Another avenue is real estate. Rental income from the property you acquire will add to your regular income. “However, buy a property only if you can pay for it upfront,” adds Bringarde.
Securing your future
Like those with a regular income, individuals with irregular income, too, need to cater to goals, such as retirement and children’s marriage or education.
Depending on the time frame of your goals, invest any windfall gains in a combination of debt and equity mutual funds. If you want to secure the future of your children, gold should be an important component of your portfolio.
Lump sum investments make more sense; you may not be able to service instalments. “Avoid enrolling for an SIP (systematic investment plan), or buying regular premium insurance plans,” says Bringarde.
For long-term goals, such as retirement, funds should be stashed away in equities. “Although the stock markets are volatile in the short term, this volatility gets balanced out in the long term and you get inflation-proof returns,” says Bringarde.
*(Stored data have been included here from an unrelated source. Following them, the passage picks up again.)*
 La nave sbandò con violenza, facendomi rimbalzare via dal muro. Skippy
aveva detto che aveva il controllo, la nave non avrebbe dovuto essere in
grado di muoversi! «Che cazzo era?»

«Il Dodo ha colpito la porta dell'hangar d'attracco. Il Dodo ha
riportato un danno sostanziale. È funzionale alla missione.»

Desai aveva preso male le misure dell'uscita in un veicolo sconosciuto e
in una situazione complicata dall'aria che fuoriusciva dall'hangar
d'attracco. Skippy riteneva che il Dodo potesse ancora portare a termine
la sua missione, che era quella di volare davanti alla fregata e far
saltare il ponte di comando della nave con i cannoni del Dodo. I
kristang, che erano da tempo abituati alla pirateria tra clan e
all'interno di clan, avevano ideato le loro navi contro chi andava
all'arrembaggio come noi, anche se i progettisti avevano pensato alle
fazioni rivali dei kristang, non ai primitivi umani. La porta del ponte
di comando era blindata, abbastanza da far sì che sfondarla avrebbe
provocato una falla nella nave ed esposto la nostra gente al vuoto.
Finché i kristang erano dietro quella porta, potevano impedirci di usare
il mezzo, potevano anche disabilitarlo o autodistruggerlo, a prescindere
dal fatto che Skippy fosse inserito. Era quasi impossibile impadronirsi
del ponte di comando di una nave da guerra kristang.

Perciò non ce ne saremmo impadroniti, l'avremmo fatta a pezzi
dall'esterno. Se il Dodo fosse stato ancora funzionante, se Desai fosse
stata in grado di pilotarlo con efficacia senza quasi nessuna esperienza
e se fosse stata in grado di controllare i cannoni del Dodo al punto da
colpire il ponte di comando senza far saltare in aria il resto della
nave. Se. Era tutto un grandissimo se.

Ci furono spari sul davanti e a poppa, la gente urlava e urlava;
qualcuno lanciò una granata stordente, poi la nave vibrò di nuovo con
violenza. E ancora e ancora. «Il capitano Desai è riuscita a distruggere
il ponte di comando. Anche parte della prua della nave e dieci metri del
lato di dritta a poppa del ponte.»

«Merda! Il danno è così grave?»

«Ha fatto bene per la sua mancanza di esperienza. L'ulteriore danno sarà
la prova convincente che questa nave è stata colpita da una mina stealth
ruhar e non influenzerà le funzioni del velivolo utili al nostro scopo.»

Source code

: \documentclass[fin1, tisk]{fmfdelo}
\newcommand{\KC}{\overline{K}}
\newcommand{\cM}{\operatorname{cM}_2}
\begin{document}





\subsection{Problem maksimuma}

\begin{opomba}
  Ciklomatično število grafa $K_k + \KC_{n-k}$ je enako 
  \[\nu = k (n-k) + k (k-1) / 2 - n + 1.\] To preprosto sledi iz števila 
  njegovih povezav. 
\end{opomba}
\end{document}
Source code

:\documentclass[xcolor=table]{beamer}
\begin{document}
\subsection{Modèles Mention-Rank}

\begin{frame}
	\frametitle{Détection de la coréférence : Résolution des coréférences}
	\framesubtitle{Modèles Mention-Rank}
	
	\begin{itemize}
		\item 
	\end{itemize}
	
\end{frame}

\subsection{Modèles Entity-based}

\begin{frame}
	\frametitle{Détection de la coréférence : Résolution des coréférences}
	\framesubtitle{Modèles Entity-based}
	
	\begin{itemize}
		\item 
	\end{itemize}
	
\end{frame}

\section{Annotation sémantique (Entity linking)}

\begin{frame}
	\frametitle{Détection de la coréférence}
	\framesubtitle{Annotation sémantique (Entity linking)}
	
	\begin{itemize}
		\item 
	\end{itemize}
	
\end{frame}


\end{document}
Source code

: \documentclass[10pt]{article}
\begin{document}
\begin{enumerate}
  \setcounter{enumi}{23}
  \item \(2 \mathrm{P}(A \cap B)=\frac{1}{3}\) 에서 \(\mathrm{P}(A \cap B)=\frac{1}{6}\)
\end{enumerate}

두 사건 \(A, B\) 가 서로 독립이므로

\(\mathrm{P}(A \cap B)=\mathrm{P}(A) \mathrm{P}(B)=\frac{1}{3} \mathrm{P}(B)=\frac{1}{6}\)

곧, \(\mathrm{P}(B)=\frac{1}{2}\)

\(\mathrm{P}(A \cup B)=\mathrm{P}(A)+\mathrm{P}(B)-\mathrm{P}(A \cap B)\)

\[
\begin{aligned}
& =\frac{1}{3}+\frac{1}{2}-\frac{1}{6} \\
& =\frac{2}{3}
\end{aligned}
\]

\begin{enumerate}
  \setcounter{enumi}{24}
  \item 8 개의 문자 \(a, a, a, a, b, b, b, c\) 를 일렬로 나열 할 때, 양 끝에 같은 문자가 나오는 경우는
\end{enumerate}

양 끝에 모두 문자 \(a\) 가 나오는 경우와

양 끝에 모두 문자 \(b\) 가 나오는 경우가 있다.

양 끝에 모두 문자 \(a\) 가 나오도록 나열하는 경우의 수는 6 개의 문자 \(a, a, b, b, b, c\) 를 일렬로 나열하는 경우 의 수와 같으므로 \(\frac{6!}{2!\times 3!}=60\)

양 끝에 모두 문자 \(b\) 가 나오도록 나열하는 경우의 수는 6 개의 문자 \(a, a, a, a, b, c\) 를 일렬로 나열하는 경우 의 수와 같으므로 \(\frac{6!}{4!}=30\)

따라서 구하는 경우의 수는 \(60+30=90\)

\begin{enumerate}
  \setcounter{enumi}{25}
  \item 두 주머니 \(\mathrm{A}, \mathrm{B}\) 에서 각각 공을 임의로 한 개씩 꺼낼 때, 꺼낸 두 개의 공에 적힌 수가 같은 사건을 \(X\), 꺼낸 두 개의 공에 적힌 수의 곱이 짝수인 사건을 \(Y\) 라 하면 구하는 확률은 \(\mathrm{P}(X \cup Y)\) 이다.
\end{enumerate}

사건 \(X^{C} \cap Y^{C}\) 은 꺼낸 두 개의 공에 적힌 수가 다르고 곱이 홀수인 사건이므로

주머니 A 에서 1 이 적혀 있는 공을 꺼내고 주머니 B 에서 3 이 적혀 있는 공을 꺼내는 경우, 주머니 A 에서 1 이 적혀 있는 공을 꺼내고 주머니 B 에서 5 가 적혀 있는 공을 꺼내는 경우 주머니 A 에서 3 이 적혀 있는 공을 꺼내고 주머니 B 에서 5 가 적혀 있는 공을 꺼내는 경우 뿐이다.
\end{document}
However, readjust your portfolio and make it debt-heavy as you approach retirement.
A life insurance is must for everyone, who has a dependant. But for those who have sporadic income, a health insurance and critical care insurance assume a lot more importance.
Moreover, ensure you opt for a cashless facility. “A person with irregular income has no idea when his next paycheck will come in, so best use the cashless facility and save the emergency fund for a rainy day,” says Dani.
Entrepreneurs should insure their business, too.
Avoid taking loans because you don’t know when repayment could become a problem. If you must take a loan, look for the bank overdraft (OD) facility. This loan charges an interest only for the amount and duration you use the funds. Such products are available even for a home loan. “If you need a home loan, then opt for a product that offers a combination of OD facilities and equated monthly instalments (EMIs) and keep the EMI component minimum,” says Mashruwala.
Since you will not be able to produce a regular income slip, it’s good a practice to maintain your business accounts well as your firm’s revenue documents will help facilitate your loans.
Last, but not the least, taking help of a financial planner may help you put your financial life on track.